Thursday Night Preview: Can Cleveland Finally Win a Game?
For Cleveland, they have been on the very cusp of two victories, but still remain winless over the last 634 days. The Jets took their Week 1 contest, but lost an AFC East matchup last week against the Miami Dolphins.
It will also feature an interesting contrast in styles. The Browns offense moves at a lightning quick pace, having run the fourth-most plays in the NFL (155), and they rank fifth in seconds-per-play. The Jets, meanwhile, are working at a snail's pace, ranking eighth-worst in offensive plays run (130) and second-worst in pace.
Can the Browns break their winless streak, which dates back to Christmas Eve of 2016, or can the Jets hold them off and move to 2-1? Let's dig in and find out.
The quarterback situation here couldn't be more different, as a veteran with a new team faces off against a young rookie making his third NFL start.
Let's start with the veteran in Tyrod Taylor. Among the 35 quarterbacks who recorded at least 200 drop backs in 2017, Taylor was pretty average last season as a member of the Buffalo Bills. In peeking at Passing Net Expected Points (NEP) per drop back, Taylor ranked 19th with a 0.06 per drop back.

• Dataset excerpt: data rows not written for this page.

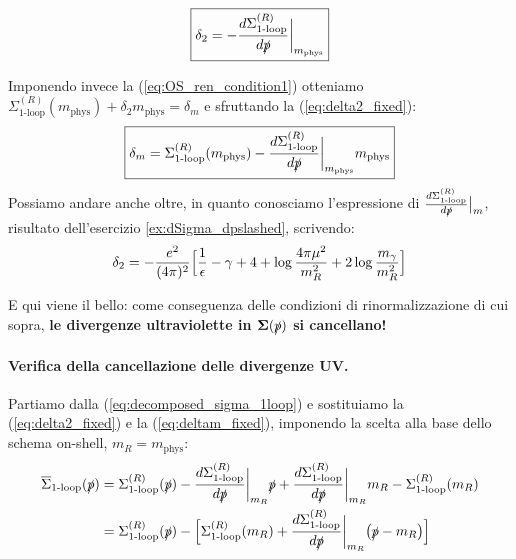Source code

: \documentclass[../main.tex]{subfiles}
\begin{document}
\begin{equation}
    \boxed{\delta_2 = -\frac{d\Sigma_\text{1-loop}^{(R)}}{d\slashed p}\bigg|_{ m_\text{phys}}}
    \label{eq:delta2_fixed}
\end{equation}

Imponendo invece la (\ref{eq:OS_ren_condition1}) otteniamo \(\Sigma_\text{1-loop}^{(R)}(m_\text{phys}) + \delta_2 m_\text{phys} = \delta_m\) e sfruttando la (\ref{eq:delta2_fixed}):
 \begin{equation}
 \boxed{
     \delta_m = \Sigma_\text{1-loop}^{(R)}(m_\text{phys}) - \frac{d\Sigma_\text{1-loop}^{(R)}}{d\slashed p}\bigg|_{m_\text{phys}} m_\text{phys} }
     \label{eq:deltam_fixed}
 \end{equation}
 Possiamo andare anche oltre, in quanto conosciamo l'espressione di $\frac{d\Sigma_\text{1-loop}^{(R)}}{d\slashed p}\big|_{m}$, risultato dell'esercizio \ref{ex:dSigma_dpslashed}, scrivendo:
 \begin{equation}
     \delta_2 = -\frac{e^2}{(4\pi)^2}\Bigl[\frac{1}{\epsilon} - \mathbb \gamma + 4 + \log{\frac{4\pi\mu^2}{m_R^2}} +2\log{\frac{m_\gamma}{m_R^2}} \Bigr]
     \label{eq:delta2_explicit}
 \end{equation}

 E qui viene il bello: come conseguenza delle condizioni di rinormalizzazione di cui sopra, \textbf{le divergenze ultraviolette in $\mathbf{\Sigma(\slashed p)}$ si cancellano!}

 \paragraph{Verifica della cancellazione delle divergenze UV.}
 Partiamo dalla (\ref{eq:decomposed_sigma_1loop}) e sostituiamo la (\ref{eq:delta2_fixed}) e la (\ref{eq:deltam_fixed}), imponendo la scelta alla base dello schema on-shell, $m_R=m_\text{phys}$:
 \begin{align*}
     \overline\Sigma_\text{1-loop}(\slashed p) &= \Sigma_\text{1-loop}^{(R)}(\slashed p)  -\frac{d\Sigma_\text{1-loop}^{(R)}}{d\slashed p}\bigg|_{ m_R}\slashed p  + \frac{d\Sigma_\text{1-loop}^{(R)}}{d\slashed p}\bigg|_{m_R} m_R - \Sigma_\text{1-loop}^{(R)}(m_R)\\
     & = \Sigma_\text{1-loop}^{(R)}(\slashed p)  - \Bigl[\Sigma_\text{1-loop}^{(R)}(m_R)+\frac{d\Sigma_\text{1-loop}^{(R)}}{d\slashed p}\bigg|_{ m_R} \bigl(\slashed p - m_R\bigr) \Bigr]\\
 \end{align*}
\end{document}
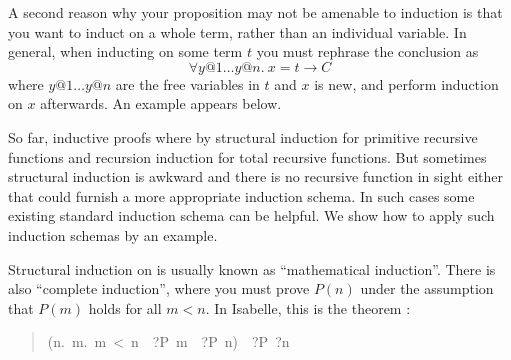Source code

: \begin{isabelle}
\begin{isamarkuptext}
A second reason why your proposition may not be amenable to induction is that
you want to induct on a whole term, rather than an individual variable. In
general, when inducting on some term $t$ you must rephrase the conclusion as
\[ \forall y@1 \dots y@n.~ x = t \longrightarrow C \] where $y@1 \dots y@n$
are the free variables in $t$ and $x$ is new, and perform induction on $x$
afterwards. An example appears below.%
\end{isamarkuptext}%
%
%
\begin{isamarkuptext}%
So far, inductive proofs where by structural induction for
primitive recursive functions and recursion induction for total recursive
functions. But sometimes structural induction is awkward and there is no
recursive function in sight either that could furnish a more appropriate
induction schema. In such cases some existing standard induction schema can
be helpful. We show how to apply such induction schemas by an example.

Structural induction on  is
usually known as ``mathematical induction''. There is also ``complete
induction'', where you must prove $P(n)$ under the assumption that $P(m)$
holds for all $m<n$. In Isabelle, this is the theorem :
\begin{quote}

\begin{isabelle}%
({\isasymAnd}\mbox{n}.\ {\isasymforall}\mbox{m}.\ \mbox{m}\ <\ \mbox{n}\ {\isasymlongrightarrow}\ \mbox{?P}\ \mbox{m}\ {\isasymLongrightarrow}\ \mbox{?P}\ \mbox{n})\ {\isasymLongrightarrow}\ \mbox{?P}\ \mbox{?n}
\end{isabelle}%


\end{quote}
\end{isamarkuptext}
\end{isabelle}
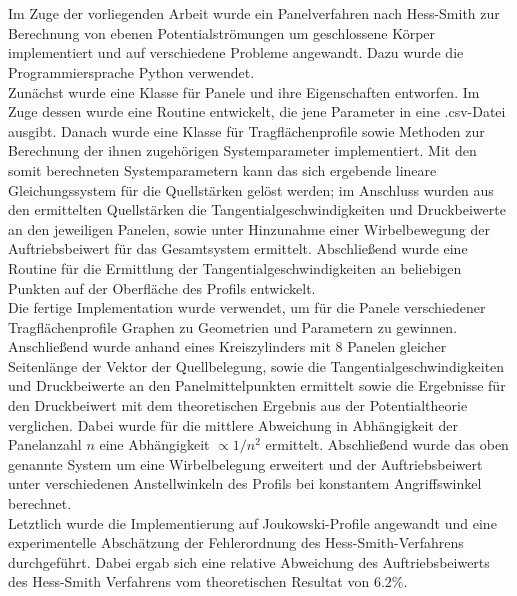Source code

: \chapter*{\abstractname} %
Im Zuge der vorliegenden Arbeit wurde ein Panelverfahren nach Hess-Smith zur Berechnung von ebenen Potentialströmungen um geschlossene Körper implementiert und auf verschiedene Probleme angewandt. Dazu wurde die Programmiersprache Python verwendet.
\\
Zunächst wurde eine Klasse für Panele und ihre Eigenschaften entworfen. Im Zuge dessen wurde eine Routine entwickelt, die jene Parameter in eine .csv-Datei ausgibt. Danach wurde eine Klasse für Tragflächenprofile sowie Methoden zur Berechnung der ihnen zugehörigen Systemparameter implementiert. Mit den somit berechneten Systemparametern kann das sich ergebende lineare Gleichungssystem für die Quellstärken gelöst werden; im Anschluss wurden aus den ermittelten Quellstärken die Tangentialgeschwindigkeiten und Druckbeiwerte an den jeweiligen Panelen, sowie unter Hinzunahme einer Wirbelbewegung der Auftriebsbeiwert für das Gesamtsystem ermittelt. Abschließend wurde eine Routine für die Ermittlung der Tangentialgeschwindigkeiten an beliebigen Punkten auf der Oberfläche des Profils entwickelt.
\\
Die fertige Implementation wurde verwendet, um für die Panele verschiedener Tragflächenprofile Graphen zu Geometrien und Parametern zu gewinnen. Anschließend wurde anhand eines Kreiszylinders mit 8 Panelen gleicher Seitenlänge der Vektor der Quellbelegung, sowie die Tangentialgeschwindigkeiten und Druckbeiwerte an den Panelmittelpunkten ermittelt sowie die Ergebnisse für den Druckbeiwert mit dem theoretischen Ergebnis aus der Potentialtheorie verglichen. Dabei wurde für die mittlere Abweichung in Abhängigkeit der Panelanzahl $n$ eine Abhängigkeit $\propto 1 / n^2$ ermittelt. Abschließend wurde das oben genannte System um eine Wirbelbelegung erweitert und der Auftriebsbeiwert unter verschiedenen Anstellwinkeln des Profils bei konstantem Angriffswinkel berechnet. 
\\
Letztlich wurde die Implementierung auf Joukowski-Profile angewandt und eine experimentelle Abschätzung der Fehlerordnung des Hess-Smith-Verfahrens durchgeführt. Dabei ergab sich eine relative Abweichung des Auftriebsbeiwerts des Hess-Smith Verfahrens vom theoretischen Resultat von $6.2 \%$.

\newpage
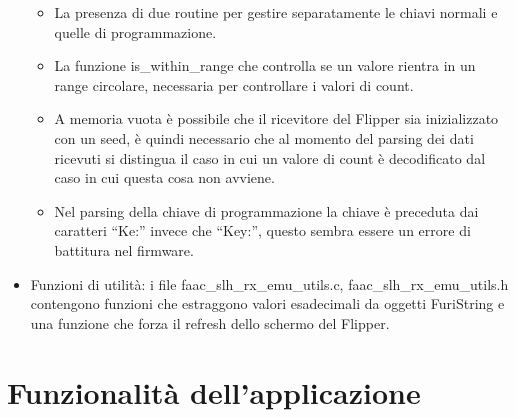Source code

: \begin{itemize}
\begin{itemize}
    \item La presenza di due routine per gestire separatamente le chiavi normali e quelle di programmazione.
    \item La funzione is\_within\_range che controlla se un valore rientra in un range circolare, necessaria per controllare i valori di count.
    \item A memoria vuota è possibile che il ricevitore del Flipper sia inizializzato con un seed, è quindi necessario che al momento del parsing dei dati ricevuti si distingua il caso in cui un valore di count è decodificato dal caso in cui questa cosa non avviene.
    \item Nel parsing della chiave di programmazione la chiave è preceduta dai caratteri “Ke:” invece che “Key:”, questo sembra essere un errore di battitura nel firmware.
  \end{itemize}
  \item Funzioni di utilità: i file faac\_slh\_rx\_emu\_utils.c, faac\_slh\_rx\_emu\_utils.h contengono funzioni che estraggono valori esadecimali da oggetti FuriString e una funzione che forza il refresh dello schermo del Flipper.
\end{itemize}

\section{Funzionalità dell'applicazione}
\label{sec:func}

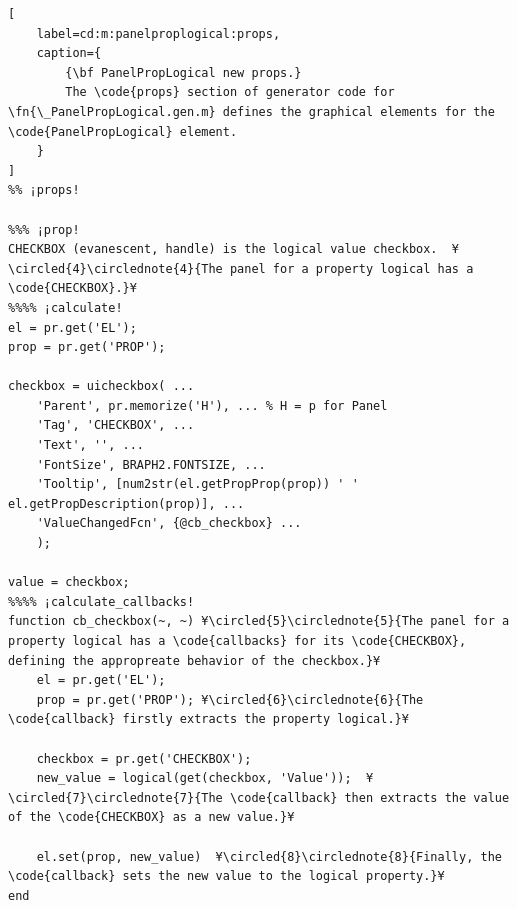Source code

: \documentclass{tufte-handout}
\begin{document}
\begin{lstlisting}[
	label=cd:m:panelproplogical:props,
	caption={
		{\bf PanelPropLogical new props.}
		The \code{props} section of generator code for \fn{\_PanelPropLogical.gen.m} defines the graphical elements for the \code{PanelPropLogical} element.
	}
]
%% ¡props!

%%% ¡prop!
CHECKBOX (evanescent, handle) is the logical value checkbox.  ¥\circled{4}\circlednote{4}{The panel for a property logical has a \code{CHECKBOX}.}¥
%%%% ¡calculate!
el = pr.get('EL');
prop = pr.get('PROP');

checkbox = uicheckbox( ...
    'Parent', pr.memorize('H'), ... % H = p for Panel
    'Tag', 'CHECKBOX', ...
    'Text', '', ...
    'FontSize', BRAPH2.FONTSIZE, ...
    'Tooltip', [num2str(el.getPropProp(prop)) ' ' el.getPropDescription(prop)], ...
    'ValueChangedFcn', {@cb_checkbox} ...
    );

value = checkbox;
%%%% ¡calculate_callbacks!
function cb_checkbox(~, ~) ¥\circled{5}\circlednote{5}{The panel for a property logical has a \code{callbacks} for its \code{CHECKBOX}, defining the appropreate behavior of the checkbox.}¥
    el = pr.get('EL');
    prop = pr.get('PROP'); ¥\circled{6}\circlednote{6}{The \code{callback} firstly extracts the property logical.}¥
    
    checkbox = pr.get('CHECKBOX');
    new_value = logical(get(checkbox, 'Value'));  ¥\circled{7}\circlednote{7}{The \code{callback} then extracts the value of the \code{CHECKBOX} as a new value.}¥
    
    el.set(prop, new_value)  ¥\circled{8}\circlednote{8}{Finally, the \code{callback} sets the new value to the logical property.}¥
end

\end{lstlisting}
\end{document}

In terms of Passing Success Rate -- the percentage of drop backs which result in positive NEP -- Taylor slid back to 23rd with a mark of 43.13%.
Defining Taylor only as a passer is a bit unfair, as the mobile quarterback was quite successful on the ground. He ranked fourth in rushing attempts with a very nice 69 carries, and despite the high volume, was pretty efficient with those attempts, ranking 12th in Rushing NEP per play among all quarterbacks (0.46).
Rookie Sam Darnold has been decent to start his NFL career. Among the 32 quarterbacks in 2018 with 30 or more drop backs, Darnold ranks 17th in both Passing NEP per drop back (0.08) and Passing Success Rate (47.76%).
While the season is young, both quarterbacks have shown no fear in chucking it deep. In looking at Average Intended Air Yards (IAY) -- the average air yards a passer throws on all attempts -- both sit inside the top-10 of passers this season at 9.4 air yards per attempt.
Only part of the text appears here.